■ Brief
Some lines in the records below may hold the word "tests"; give the number of those lines and nothing else.

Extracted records
=-=-=
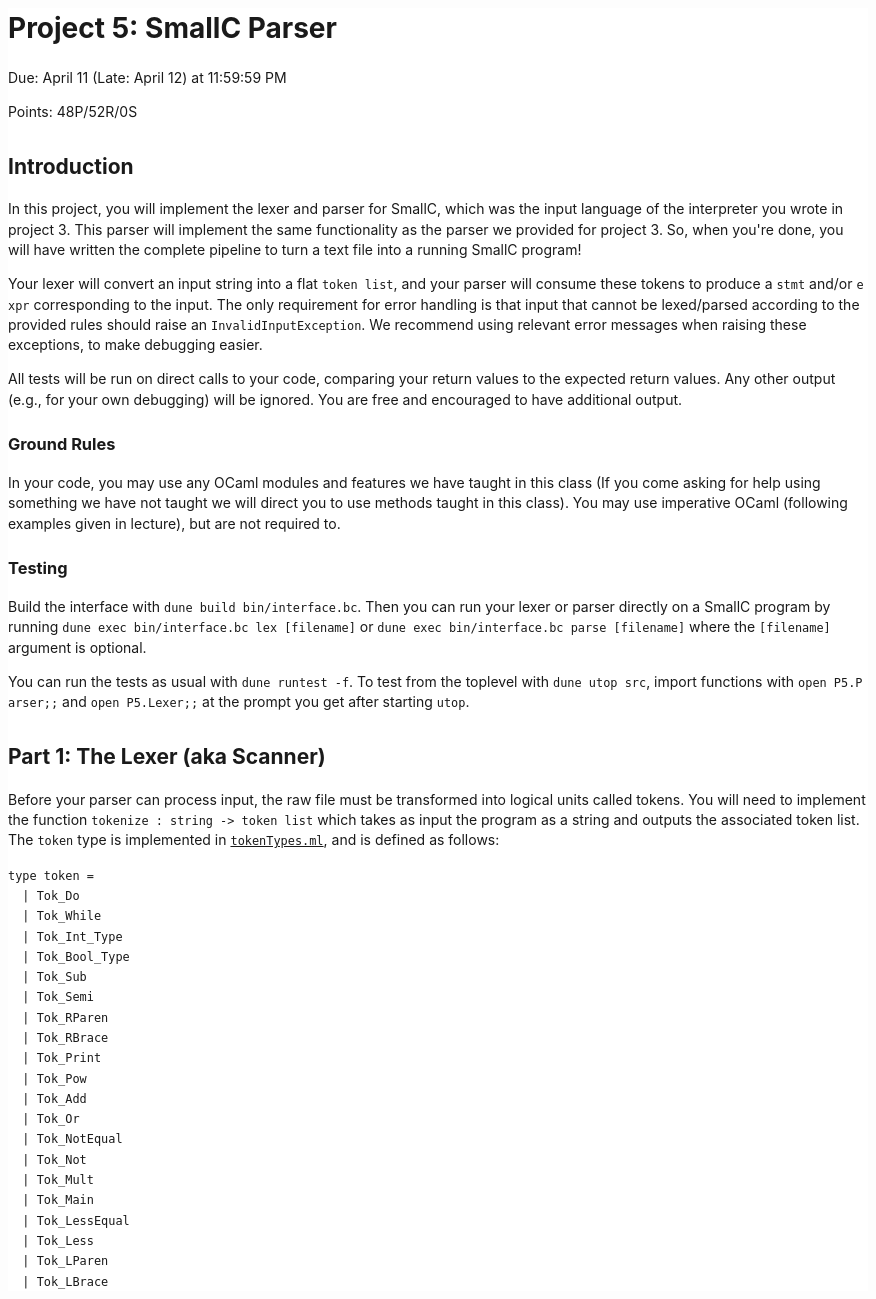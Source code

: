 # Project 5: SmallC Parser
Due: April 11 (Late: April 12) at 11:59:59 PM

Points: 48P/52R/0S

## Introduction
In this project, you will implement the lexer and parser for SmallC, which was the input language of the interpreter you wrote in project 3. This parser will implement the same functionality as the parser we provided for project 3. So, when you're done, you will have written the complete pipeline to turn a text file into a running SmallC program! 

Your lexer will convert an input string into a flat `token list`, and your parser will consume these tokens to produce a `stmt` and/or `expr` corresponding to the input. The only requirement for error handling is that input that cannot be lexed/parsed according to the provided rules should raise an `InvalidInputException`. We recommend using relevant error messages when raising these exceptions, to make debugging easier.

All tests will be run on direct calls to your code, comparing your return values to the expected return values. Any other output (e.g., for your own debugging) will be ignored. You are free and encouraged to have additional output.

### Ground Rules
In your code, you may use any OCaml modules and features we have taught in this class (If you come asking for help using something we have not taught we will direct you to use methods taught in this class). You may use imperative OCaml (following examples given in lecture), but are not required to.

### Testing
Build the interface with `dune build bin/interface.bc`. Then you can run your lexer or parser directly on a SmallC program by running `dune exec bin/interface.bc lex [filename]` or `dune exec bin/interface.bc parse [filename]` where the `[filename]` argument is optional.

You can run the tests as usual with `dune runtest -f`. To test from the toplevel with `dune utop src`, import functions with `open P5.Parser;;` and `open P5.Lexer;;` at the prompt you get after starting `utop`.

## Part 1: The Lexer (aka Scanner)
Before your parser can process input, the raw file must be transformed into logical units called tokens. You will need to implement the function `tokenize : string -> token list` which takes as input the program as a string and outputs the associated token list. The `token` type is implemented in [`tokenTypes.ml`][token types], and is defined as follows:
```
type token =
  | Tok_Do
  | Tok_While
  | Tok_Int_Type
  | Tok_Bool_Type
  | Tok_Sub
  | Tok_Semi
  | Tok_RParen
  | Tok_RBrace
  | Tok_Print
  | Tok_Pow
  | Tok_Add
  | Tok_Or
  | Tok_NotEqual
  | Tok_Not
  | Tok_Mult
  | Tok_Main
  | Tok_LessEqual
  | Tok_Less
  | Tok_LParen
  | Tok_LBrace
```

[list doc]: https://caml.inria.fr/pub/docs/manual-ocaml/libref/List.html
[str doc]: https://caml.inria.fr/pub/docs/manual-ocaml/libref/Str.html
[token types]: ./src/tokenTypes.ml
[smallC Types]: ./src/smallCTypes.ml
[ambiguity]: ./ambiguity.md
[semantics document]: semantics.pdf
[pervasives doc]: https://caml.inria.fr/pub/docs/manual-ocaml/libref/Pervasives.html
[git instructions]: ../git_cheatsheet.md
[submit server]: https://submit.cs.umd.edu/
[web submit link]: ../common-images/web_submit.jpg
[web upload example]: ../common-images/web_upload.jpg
=-=-=
■ Exercise answer
2